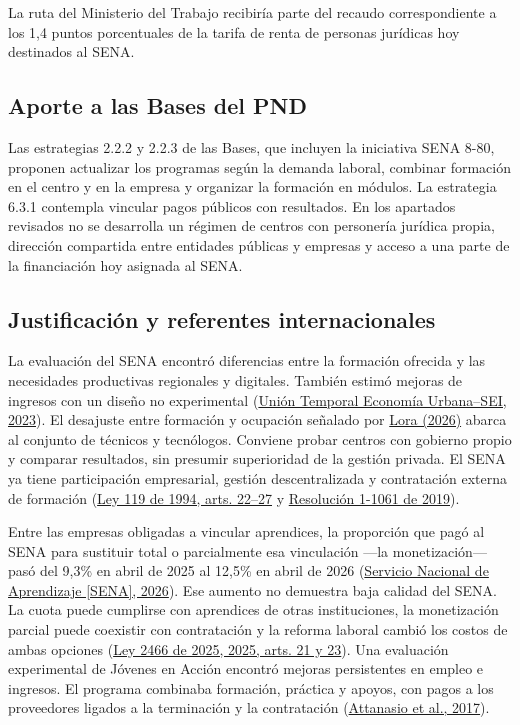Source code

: La ruta del Ministerio del Trabajo recibiría parte del recaudo correspondiente a los 1,4 puntos porcentuales de la tarifa de renta de personas jurídicas hoy destinados al SENA.

\subsection{Aporte a las Bases del PND}

Las estrategias 2.2.2 y 2.2.3 de las Bases, que incluyen la iniciativa SENA 8-80, proponen actualizar los programas según la demanda laboral, combinar formación en el centro y en la empresa y organizar la formación en módulos. La estrategia 6.3.1 contempla vincular pagos públicos con resultados. En los apartados revisados no se desarrolla un régimen de centros con personería jurídica propia, dirección compartida entre entidades públicas y empresas y acceso a una parte de la financiación hoy asignada al SENA.

\subsection{Justificación y referentes internacionales}

La evaluación del SENA encontró diferencias entre la formación ofrecida y las necesidades productivas regionales y digitales. También estimó mejoras de ingresos con un diseño no experimental (\hyperref[ref:bib:dnp_sena_2023]{Unión Temporal Economía Urbana–SEI, 2023}). El desajuste entre formación y ocupación señalado por \hyperref[ref:bib:lora_sena_2026]{Lora (2026)} abarca al conjunto de técnicos y tecnólogos. Conviene probar centros con gobierno propio y comparar resultados, sin presumir superioridad de la gestión privada. El SENA ya tiene participación empresarial, gestión descentralizada y contratación externa de formación (\href{https://normograma.sena.edu.co/compilacion/docs/ley_0119_1994.htm}{Ley 119 de 1994, arts. 22–27} y \href{https://normograma.sena.edu.co/compilacion/docs/resolucion_sena_1061_2019.htm}{Resolución 1-1061 de 2019}).

Entre las empresas obligadas a vincular aprendices, la proporción que pagó al SENA para sustituir total o parcialmente esa vinculación —la monetización— pasó del 9,3\% en abril de 2025 al 12,5\% en abril de 2026 (\hyperref[ref:bib:sena_monetizacion_2026]{Servicio Nacional de Aprendizaje [SENA], 2026}). Ese aumento no demuestra baja calidad del SENA. La cuota puede cumplirse con aprendices de otras instituciones, la monetización parcial puede coexistir con contratación y la reforma laboral cambió los costos de ambas opciones (\href{https://normograma.sena.edu.co/compilacion/docs/ley_2466_2025.htm}{Ley 2466 de 2025, 2025, arts. 21 y 23}). Una evaluación experimental de Jóvenes en Acción encontró mejoras persistentes en empleo e ingresos. El programa combinaba formación, práctica y apoyos, con pagos a los proveedores ligados a la terminación y la contratación (\hyperref[ref:bib:attanasio_2017]{Attanasio et al., 2017}).


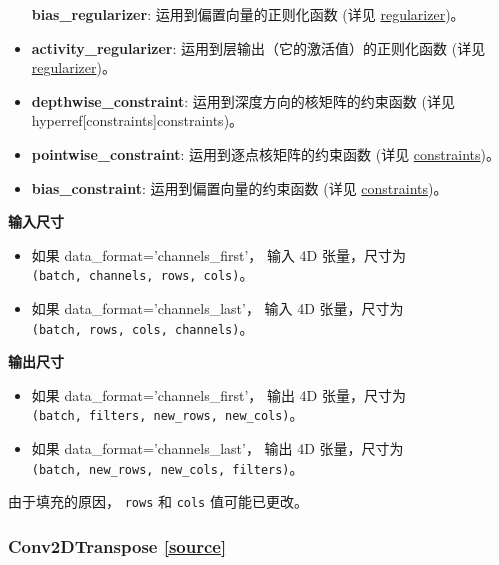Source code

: \begin{itemize}
  \textbf{bias\_regularizer}: 运用到偏置向量的正则化函数 (详见
  \hyperref[regularizers]{regularizer})。
\item
  \textbf{activity\_regularizer}: 运用到层输出（它的激活值）的正则化函数
  (详见 \hyperref[regularizers]{regularizer})。
\item
  \textbf{depthwise\_constraint}: 运用到深度方向的核矩阵的约束函数 (详见
  \\hyperref[constraints]{constraints})。
\item
  \textbf{pointwise\_constraint}: 运用到逐点核矩阵的约束函数 (详见
  \hyperref[constraints]{constraints})。
\item
  \textbf{bias\_constraint}: 运用到偏置向量的约束函数 (详见
  \hyperref[constraints]{constraints})。
\end{itemize}

\textbf{输入尺寸}

\begin{itemize}
\tightlist
\item
  如果 data\_format='channels\_first'， 输入 4D 张量，尺寸为
  \texttt{(batch,\ channels,\ rows,\ cols)}。
\item
  如果 data\_format='channels\_last'， 输入 4D 张量，尺寸为
  \texttt{(batch,\ rows,\ cols,\ channels)}。
\end{itemize}

\textbf{输出尺寸}

\begin{itemize}
\tightlist
\item
  如果 data\_format='channels\_first'， 输出 4D 张量，尺寸为
  \texttt{(batch,\ filters,\ new\_rows,\ new\_cols)}。
\item
  如果 data\_format='channels\_last'， 输出 4D 张量，尺寸为
  \texttt{(batch,\ new\_rows,\ new\_cols,\ filters)}。
\end{itemize}

由于填充的原因， \texttt{rows} 和 \texttt{cols} 值可能已更改。




\subsubsection{Conv2DTranspose {\href{https://github.com/keras-team/keras/blob/master/keras/layers/convolutional.py\#L596}{{[}source{]}}}}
--*--
* _About this task_: Going through the records above, count the lines that hold the string "bias" and give only the total.

* _Answer area_: 2